Despereaux, Gus, and Shawn, dressed as Indiana Jones, sneak into the factory and see a host of bad guys raiding the crate. But the strange part is that they only take one thing from the expensive pile: a rusty Civil War-era dagger worth only about $9,000.
Just then, Shawn notices the same woman he rescued earlier, examining the dagger with the bad guys. Despereaux knows who the woman is. He tells Shawn and Gus her name is Jacqueline, a high thief who is strictly business and wouldn't be messing with a Van Gogh... unless she's going after Yerden's core collection. Despereaux says that Yerden had a core collection that housed his most prized items, but he never let anyone know where it was. Legend says that the dagger "protects it." Suddenly, Despereaux sneaks down there, steals the dagger from the bad guys, and brings it back up to Shawn and Gus. Just as they are about to leave with the dagger, Jacqueline and her crew spot Shawn, Gus and Despereaux.

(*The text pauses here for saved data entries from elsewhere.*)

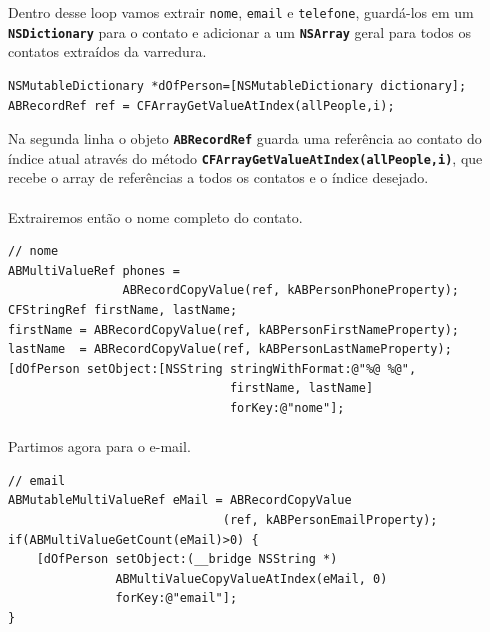 \documentclass[a4paper,12pt,brazil,doubleside]{book}
\begin{document}
Dentro desse loop vamos extrair \texttt{nome}, \texttt{email} e \texttt{telefone}, guardá-los em um \texttt{\textbf{NSDictionary}} para o contato e adicionar a um \texttt{\textbf{NSArray}} geral para todos os contatos extraídos da varredura.

\begin{listing}
\begin{verbatim}
NSMutableDictionary *dOfPerson=[NSMutableDictionary dictionary];
ABRecordRef ref = CFArrayGetValueAtIndex(allPeople,i);
\end{verbatim}
\end{listing}

Na segunda linha o objeto \texttt{\textbf{ABRecordRef}} guarda uma referência ao contato do índice atual através do método \texttt{\textbf{CFArrayGetValueAtIndex(allPeople,i)}}, que recebe o array de referências a todos os contatos e o índice desejado.
\paragraph{}Extrairemos então o nome completo do contato.

\begin{listing}
\begin{verbatim}
// nome
ABMultiValueRef phones =
                ABRecordCopyValue(ref, kABPersonPhoneProperty);
CFStringRef firstName, lastName;
firstName = ABRecordCopyValue(ref, kABPersonFirstNameProperty);
lastName  = ABRecordCopyValue(ref, kABPersonLastNameProperty);
[dOfPerson setObject:[NSString stringWithFormat:@"%@ %@",
                               firstName, lastName]
                               forKey:@"nome"];
\end{verbatim}
\end{listing}

\pagebreak

\paragraph{}Partimos agora para o e-mail.

\begin{listing}
\begin{verbatim}
// email
ABMutableMultiValueRef eMail = ABRecordCopyValue
                              (ref, kABPersonEmailProperty);
if(ABMultiValueGetCount(eMail)>0) {
    [dOfPerson setObject:(__bridge NSString *)
               ABMultiValueCopyValueAtIndex(eMail, 0)
               forKey:@"email"];
}
\end{verbatim}
\end{listing}
\end{document}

Shawn and Gus split up from Despereaux and each try to make their escape by boat. Shawn and Gus can't get the boat away from the dock. But Despereaux can. A boat chase ensues leaving Despereaux's boat caught in the line of fire. His boat explodes and Shawn's world crumbles as he realizes his hero Despereaux was just killed.
Juliet and Lassiter arrive on the scene and confirm that the body was Despereaux's and that the Yerden's crate of artifacts was found and will be returned to the art museum. Lassiter and Juliet think it was Despereaux who was trying to steal the artifacts all along, but Shawn tells them that it was a woman named Jacqueline who was behind the burglary.
Shawn learns from Despereaux's lawyer that he was his only friend and therefore will inherit all of his money and assets. Then the lawyer drops another bomb on Shawn: Despereaux was never going to be acquitted in court like he told Shawn and Gus originally. He was actually losing his trial.
Shawn immediately goes to see Woody to make sure it was actually Despereaux's remains that were found on the boat. Woody presents a few items and leftover body parts, but Shawn still doesn't believe that Despereaux is actually dead. He is convinced he is faking it. But Woody says that the dental records match, and that the remains surely belong to Despereaux.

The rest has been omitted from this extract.